Today marks 3 years since I lost my father
I wish I spent more time with him
I wish I lingered a little longer whenever he asked me to stay
I wish I spent a bit more time absorbing the sound of his voice, and his laughter
Who would have known a sound could make me cry so easily
Not just out of regret, but nostalgia
That is the word, I think.
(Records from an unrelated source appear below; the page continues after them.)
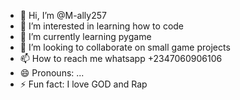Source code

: - 👋 Hi, I’m @M-ally257
- 👀 I’m interested in learning how to code
- 🌱 I’m currently learning pygame
- 💞️ I’m looking to collaborate on small game projects
- 📫 How to reach me whatsapp +2347060906106
- 😄 Pronouns: ...
- ⚡ Fun fact: I love GOD and Rap

<!---
M-ally257/M-ally257 is a ✨ special ✨ repository because its `README.md` (this file) appears on your GitHub profile.
You can click the Preview link to take a look at your changes.
--->
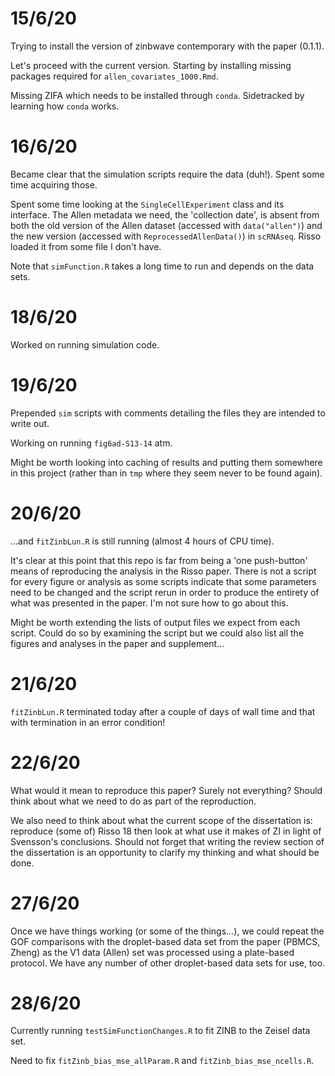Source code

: # 15/6/20

Trying to install the version of zinbwave contemporary with the paper (0.1.1).

Let's proceed with the current version. Starting by installing missing packages required for `allen_covariates_1000.Rmd`.

Missing ZIFA which needs to be installed through `conda`. Sidetracked by learning how `conda` works. 
	
# 16/6/20

Became clear that the simulation scripts require the data (duh!). Spent some time acquiring those.

Spent some time looking at the `SingleCellExperiment` class and its interface. The Allen metadata we need, the 'collection date', is absent from both the old version of the Allen dataset (accessed with `data("allen")`) and the new version (accessed with `ReprocessedAllenData()`) in `scRNAseq`. Risso loaded it from some file I don't have.

Note that `simFunction.R` takes a long time to run and depends on the data sets.

# 18/6/20

Worked on running simulation code.
 
# 19/6/20

Prepended `sim` scripts with comments detailing the files they are intended to write out.

Working on running `fig6ad-S13-14` atm.

Might be worth looking into caching of results and putting them somewhere in this project (rather than in `tmp` where they seem never to be found again).

# 20/6/20

...and `fitZinbLun.R` is still running (almost 4 hours of CPU time). 

It's clear at this point that this repo is far from being a 'one push-button' means of reproducing the analysis in the Risso paper. There is not a script for every figure or analysis as some scripts indicate that some parameters need to be changed and the script rerun in order to produce the entirety of what was presented in the paper. I'm not sure how to go about this. 

Might be worth extending the lists of output files we expect from each script. Could do so by examining the script but we could also list all the figures and analyses in the paper and supplement...

# 21/6/20

`fitZinbLun.R` terminated today after a couple of days of wall time and that with termination in an error condition!

# 22/6/20

What would it mean to reproduce this paper? Surely not everything? Should think about what we need to do as part of the reproduction.

We also need to think about what the current scope of the dissertation is: reproduce (some of) Risso 18 then look at what use it makes of ZI in light of Svensson's conclusions. Should not forget that writing the review section of the dissertation is an opportunity to clarify my thinking and what should be done. 

# 27/6/20

Once we have things working (or some of the things...), we could repeat the GOF comparisons with the droplet-based data set from the paper (PBMCS, Zheng) as the V1 data (Allen) set was processed using a plate-based protocol. We have any number of other droplet-based data sets for use, too.

# 28/6/20

Currently running `testSimFunctionChanges.R` to fit ZINB to the Zeisel data set.

Need to fix `fitZinb_bias_mse_allParam.R` and `fitZinb_bias_mse_ncells.R`.
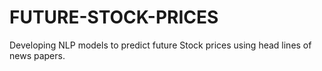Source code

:# FUTURE-STOCK-PRICES
Developing NLP models to predict future Stock prices using head lines of news papers.

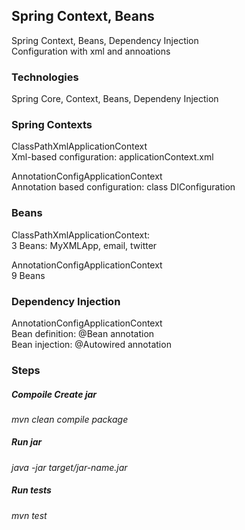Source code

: ## Spring Context, Beans
Spring Context, Beans, Dependency Injection  <br />
Configuration with xml and annoations <br />

### Technologies
Spring Core, Context, Beans, Dependeny Injection <br /> 


### Spring Contexts
ClassPathXmlApplicationContext <br /> 
Xml-based configuration: applicationContext.xml <br /> 

AnnotationConfigApplicationContext <br /> 
Annotation based configuration: class DIConfiguration  <br /> 


### Beans
ClassPathXmlApplicationContext:  <br />
3 Beans: MyXMLApp, email, twitter  <br />

AnnotationConfigApplicationContext <br />
9 Beans <br /> 



### Dependency Injection
AnnotationConfigApplicationContext <br />
Bean definition: @Bean annotation <br />
Bean injection: @Autowired annotation <br />



### Steps
##### Compoile Create jar
*mvn clean compile package*  <br />

##### Run jar
*java -jar target/jar-name.jar* <br />


##### Run tests
*mvn test*  <br />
I think that is the best way to describe my current feelings
I hear his voice in my head, but it has long shrunk into an echoing whisper
Like in a hallway
or in a Catholic church
I miss you, daddy
I won’t lie I quite enjoy writing here to and about you for the world to read because quite frankly, I don’t mind an audience sharing in my grief
I have long realized that I can’t carry it alone, it’s too heavy
I involved God a few months after I lost you, which was not my initial plan because I was upset at Him
I was upset that He let me suffer
I was upset that He let you suffer
I was upset and I realized my feelings regarding that was valid
And I was a bit afraid, too, that He would be upset that I was upset at Him for everything
But surprisingly He was just… patient.
Then in quick successions he expanded my view and I began to see things differently
I saw all the ways that I was wrong
All the ways that you were wrong
All the ways that others in our lives were wrong
And all the things that none of us could have prevented from happening because it was just our fate just like it was the fate of the Hebrews to suffer under the tyranny of Pharaoh and one day be delivered through the Red Sea, and only again, to be stuck in the dessert
I saw how Moses was instrumental to their deliverance but never got to enter the promised Land
I saw that you were my Moses
You were leading me to where I needed to be, both in times when you were intentional and in times when you were not
You were my guide, daddy
And though all of me wishes you were here with me in that promised Land
All of me is grateful that God chose you to be my father
I remember the day I lost you like it was yesterday
I remember you, I remember your face, I remember your wisdom, and I remember you growing cold in my arms as I tried to let go for the final time
Daddy, I remember too much and that is the problem
It’s quite funny that I am writing all of this in one go because I had a cranky day today and most of it had to do with the people in our lives
We have an audience, so let’s end it here
I started this post with the intention of writing about you, and now it reads like I am writing to you and I like that better
Wish I saw you more in my dreams like mum does
I guess you are gone for good.
I love you, and keep resting in peace.
Your lovely daughter
Ezinne.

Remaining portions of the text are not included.